Let's start by differentiating the expression -1/64 e^-4x [Ax^2 + Bx + E] + C to find the antiderivative:
d/dx (-1/64 e^-4x [Ax^2 + Bx + E] + C)
= -1/64 d/dx (e^-4x [Ax^2 + Bx + E]) + 0
= -1/64 [(d/dx e^-4x) (Ax^2 + Bx + E) + e^-4x (d/dx (Ax^2 + Bx + E))]
= -1/64 [-4e^-4x (Ax^2 + Bx + E) + e^-4x (2Ax + B)]
= -1/16 (e^-4x (-4Ax^2 - 4Bx - 4E + 2Ax + B))

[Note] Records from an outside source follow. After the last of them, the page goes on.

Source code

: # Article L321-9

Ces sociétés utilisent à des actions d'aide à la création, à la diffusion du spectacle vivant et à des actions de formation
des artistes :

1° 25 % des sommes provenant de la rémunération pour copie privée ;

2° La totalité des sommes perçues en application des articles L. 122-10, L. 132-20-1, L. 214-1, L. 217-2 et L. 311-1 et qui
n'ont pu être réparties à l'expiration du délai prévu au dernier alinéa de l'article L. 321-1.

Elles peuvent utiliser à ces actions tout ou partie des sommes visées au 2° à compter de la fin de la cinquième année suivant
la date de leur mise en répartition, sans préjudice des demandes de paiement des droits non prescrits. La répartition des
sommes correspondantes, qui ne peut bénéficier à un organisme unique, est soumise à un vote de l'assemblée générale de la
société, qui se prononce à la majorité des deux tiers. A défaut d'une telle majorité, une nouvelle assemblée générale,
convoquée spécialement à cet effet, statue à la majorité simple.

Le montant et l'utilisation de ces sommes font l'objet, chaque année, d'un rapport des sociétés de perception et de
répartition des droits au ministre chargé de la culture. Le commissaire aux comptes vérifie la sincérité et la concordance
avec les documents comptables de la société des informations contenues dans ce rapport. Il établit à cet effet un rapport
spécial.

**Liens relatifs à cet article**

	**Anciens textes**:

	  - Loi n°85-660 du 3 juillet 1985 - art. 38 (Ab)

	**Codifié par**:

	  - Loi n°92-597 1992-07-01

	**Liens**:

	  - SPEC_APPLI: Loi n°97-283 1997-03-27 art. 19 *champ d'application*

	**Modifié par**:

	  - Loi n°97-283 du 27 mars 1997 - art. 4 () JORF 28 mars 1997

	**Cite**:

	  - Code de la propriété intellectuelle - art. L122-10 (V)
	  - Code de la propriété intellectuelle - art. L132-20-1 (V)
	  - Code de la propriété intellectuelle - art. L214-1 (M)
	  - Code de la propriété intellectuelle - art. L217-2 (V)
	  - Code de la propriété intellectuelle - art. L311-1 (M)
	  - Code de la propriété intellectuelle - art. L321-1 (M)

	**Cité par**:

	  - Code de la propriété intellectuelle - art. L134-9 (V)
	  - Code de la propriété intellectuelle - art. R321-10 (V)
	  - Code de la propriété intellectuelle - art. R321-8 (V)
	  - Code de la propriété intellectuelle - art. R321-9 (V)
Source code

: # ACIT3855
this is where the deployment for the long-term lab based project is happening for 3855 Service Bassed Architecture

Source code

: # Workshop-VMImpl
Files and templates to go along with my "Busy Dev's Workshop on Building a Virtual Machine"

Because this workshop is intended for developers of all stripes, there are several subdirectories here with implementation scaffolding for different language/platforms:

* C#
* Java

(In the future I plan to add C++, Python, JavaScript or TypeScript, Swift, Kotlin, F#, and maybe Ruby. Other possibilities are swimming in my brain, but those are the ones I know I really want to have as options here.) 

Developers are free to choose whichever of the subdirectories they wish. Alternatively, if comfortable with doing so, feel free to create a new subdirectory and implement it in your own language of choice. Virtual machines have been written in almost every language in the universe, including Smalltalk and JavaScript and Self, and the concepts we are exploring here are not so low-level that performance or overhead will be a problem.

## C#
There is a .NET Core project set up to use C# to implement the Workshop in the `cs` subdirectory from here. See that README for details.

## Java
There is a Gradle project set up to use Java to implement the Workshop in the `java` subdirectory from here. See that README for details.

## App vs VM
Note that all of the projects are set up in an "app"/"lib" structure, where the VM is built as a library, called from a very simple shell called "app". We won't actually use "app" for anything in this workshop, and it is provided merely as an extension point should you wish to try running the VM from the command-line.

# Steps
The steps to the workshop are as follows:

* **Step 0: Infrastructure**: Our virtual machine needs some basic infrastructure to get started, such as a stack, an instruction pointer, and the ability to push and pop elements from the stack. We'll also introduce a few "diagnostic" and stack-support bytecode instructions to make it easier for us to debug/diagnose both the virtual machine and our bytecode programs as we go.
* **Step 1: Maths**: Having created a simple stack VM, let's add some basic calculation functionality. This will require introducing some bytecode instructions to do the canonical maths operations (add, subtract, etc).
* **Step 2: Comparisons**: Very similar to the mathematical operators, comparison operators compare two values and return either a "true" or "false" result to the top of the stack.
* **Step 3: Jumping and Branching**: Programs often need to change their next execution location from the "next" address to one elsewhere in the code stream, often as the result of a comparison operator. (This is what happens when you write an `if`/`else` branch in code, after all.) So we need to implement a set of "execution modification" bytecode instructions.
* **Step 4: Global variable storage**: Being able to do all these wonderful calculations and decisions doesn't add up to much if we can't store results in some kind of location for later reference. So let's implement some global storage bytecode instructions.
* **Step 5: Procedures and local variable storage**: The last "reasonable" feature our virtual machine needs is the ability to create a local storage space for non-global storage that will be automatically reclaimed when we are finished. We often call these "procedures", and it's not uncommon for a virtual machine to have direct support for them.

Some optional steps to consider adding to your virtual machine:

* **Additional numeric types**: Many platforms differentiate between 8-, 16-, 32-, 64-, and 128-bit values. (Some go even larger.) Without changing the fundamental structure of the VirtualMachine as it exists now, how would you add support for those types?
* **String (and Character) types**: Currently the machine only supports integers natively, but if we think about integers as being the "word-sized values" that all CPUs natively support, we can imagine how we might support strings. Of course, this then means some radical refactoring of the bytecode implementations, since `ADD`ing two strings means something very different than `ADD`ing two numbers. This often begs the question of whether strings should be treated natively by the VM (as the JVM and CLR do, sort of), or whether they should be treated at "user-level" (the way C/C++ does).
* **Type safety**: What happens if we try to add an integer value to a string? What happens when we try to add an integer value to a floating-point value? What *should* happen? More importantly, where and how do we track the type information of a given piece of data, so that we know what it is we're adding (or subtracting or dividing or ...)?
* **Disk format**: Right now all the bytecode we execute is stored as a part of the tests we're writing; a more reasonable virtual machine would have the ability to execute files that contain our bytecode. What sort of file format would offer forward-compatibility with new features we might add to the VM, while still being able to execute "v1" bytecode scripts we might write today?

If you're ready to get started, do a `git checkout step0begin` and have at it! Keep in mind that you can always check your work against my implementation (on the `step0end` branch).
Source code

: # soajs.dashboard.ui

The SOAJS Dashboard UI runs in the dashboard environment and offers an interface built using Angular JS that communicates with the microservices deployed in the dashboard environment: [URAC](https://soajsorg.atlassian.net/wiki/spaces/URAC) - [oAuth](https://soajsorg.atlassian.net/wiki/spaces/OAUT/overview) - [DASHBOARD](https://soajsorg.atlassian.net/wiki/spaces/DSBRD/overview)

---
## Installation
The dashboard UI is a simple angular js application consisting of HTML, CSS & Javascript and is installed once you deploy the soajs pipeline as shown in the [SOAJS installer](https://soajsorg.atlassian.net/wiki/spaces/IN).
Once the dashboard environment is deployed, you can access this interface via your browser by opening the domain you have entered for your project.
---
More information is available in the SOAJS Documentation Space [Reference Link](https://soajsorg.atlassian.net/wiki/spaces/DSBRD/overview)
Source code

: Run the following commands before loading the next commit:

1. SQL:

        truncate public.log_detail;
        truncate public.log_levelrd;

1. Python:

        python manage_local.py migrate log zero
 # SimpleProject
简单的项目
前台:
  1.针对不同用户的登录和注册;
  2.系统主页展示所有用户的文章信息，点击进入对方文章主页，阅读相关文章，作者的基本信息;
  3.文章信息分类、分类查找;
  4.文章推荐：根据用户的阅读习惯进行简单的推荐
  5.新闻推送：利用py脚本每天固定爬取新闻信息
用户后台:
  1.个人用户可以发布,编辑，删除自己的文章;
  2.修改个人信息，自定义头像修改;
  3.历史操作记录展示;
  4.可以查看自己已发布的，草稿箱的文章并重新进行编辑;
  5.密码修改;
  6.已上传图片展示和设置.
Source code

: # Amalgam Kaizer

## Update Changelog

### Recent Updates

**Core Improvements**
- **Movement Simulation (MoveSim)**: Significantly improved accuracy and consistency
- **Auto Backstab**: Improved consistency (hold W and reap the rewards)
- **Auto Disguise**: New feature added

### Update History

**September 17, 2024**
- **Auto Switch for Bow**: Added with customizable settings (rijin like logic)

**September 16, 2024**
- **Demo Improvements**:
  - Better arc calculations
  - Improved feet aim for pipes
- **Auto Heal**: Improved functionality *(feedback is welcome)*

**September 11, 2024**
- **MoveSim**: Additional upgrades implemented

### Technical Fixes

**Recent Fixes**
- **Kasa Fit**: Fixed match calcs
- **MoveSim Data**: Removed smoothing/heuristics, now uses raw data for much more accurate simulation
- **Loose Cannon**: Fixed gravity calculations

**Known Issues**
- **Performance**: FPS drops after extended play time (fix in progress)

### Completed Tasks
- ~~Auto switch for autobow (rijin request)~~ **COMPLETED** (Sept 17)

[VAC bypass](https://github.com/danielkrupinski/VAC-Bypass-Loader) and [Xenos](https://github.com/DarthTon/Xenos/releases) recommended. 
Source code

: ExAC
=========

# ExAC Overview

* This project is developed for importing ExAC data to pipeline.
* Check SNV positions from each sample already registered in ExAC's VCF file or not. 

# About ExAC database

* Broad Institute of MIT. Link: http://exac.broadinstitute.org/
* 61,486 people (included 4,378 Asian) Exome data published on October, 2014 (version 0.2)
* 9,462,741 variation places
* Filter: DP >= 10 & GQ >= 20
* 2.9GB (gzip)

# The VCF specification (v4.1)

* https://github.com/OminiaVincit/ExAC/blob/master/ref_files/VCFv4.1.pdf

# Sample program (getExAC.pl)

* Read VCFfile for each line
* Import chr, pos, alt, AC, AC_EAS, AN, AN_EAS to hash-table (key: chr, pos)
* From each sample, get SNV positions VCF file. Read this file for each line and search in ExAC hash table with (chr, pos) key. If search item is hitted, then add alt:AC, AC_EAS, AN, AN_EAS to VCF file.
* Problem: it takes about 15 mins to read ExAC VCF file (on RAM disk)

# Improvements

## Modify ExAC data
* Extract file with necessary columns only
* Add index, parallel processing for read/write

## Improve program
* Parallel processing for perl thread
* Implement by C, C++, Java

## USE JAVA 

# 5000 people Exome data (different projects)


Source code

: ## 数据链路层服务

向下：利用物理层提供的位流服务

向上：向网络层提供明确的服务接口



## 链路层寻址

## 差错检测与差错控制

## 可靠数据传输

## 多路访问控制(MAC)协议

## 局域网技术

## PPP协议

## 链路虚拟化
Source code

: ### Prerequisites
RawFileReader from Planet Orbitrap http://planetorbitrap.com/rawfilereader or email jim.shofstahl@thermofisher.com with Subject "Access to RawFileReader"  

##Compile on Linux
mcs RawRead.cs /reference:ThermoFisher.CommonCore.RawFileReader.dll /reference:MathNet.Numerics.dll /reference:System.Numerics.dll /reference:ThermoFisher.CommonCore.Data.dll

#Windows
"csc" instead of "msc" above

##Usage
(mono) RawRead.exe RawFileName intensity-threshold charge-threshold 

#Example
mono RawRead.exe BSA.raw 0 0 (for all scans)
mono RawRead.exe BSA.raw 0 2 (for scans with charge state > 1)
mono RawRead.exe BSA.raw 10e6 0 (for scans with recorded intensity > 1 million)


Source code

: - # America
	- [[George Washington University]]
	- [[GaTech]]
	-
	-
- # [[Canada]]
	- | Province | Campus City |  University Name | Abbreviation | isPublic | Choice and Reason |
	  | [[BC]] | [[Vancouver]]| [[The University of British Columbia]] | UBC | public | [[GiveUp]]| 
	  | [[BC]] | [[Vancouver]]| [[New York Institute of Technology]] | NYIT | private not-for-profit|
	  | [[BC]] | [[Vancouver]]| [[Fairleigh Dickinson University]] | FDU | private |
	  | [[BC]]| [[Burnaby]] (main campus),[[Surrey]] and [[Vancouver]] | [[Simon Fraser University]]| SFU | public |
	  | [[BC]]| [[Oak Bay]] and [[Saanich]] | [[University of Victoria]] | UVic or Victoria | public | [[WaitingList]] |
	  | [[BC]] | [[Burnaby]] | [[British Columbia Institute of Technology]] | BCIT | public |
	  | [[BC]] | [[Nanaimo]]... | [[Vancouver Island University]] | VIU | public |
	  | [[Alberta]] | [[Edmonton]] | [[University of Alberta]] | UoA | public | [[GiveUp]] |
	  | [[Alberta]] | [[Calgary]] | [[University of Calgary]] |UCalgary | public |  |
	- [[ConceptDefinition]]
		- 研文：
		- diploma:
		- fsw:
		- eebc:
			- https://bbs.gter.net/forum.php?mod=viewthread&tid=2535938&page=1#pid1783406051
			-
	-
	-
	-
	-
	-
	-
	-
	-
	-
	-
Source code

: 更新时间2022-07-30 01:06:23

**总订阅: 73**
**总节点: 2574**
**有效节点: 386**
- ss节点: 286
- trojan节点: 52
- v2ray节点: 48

= 1/4 (e^-4x (2Ax^2 - 2Ax + Bx - 4B - 4E))
Now, equate this with the given expression x^2 e^-4x:
x^2 e^-4x = 1/4 (e^-4x (2Ax^2 - 2Ax + Bx - 4B - 4E))
Comparing the coefficients on both sides of the equation, we get:
2Ax^2 - 2Ax + Bx - 4B - 4E = x^2
In order for the equation to hold true for all values of x, the coefficients of x^2, x, and the constant terms on both sides must be equal.
From the equation, we can conclude:
2A = 1 (coefficient of x^2)
-2A + B = 0 (coefficient of x)
-4B - 4E = 0 (constant term)
From the first equation, we solve for A:
2A = 1
A = 1/2
Substituting the value of A into the second equation, we can solve for B:
-2A + B = 0
-2(1/2) + B = 0
-1 + B = 0
B = 1
Finally, substituting the values of A and B into the third equation, we can solve for E:
-4B - 4E = 0
-4(1) - 4E = 0
-4 - 4E = 0
-4E = 4
E = -1
Therefore, A + B + E = 1/2 + 1 - 1 = 1/2.
However, none of the provided answer choices match this result, so there may be an error in the question or the answer choices.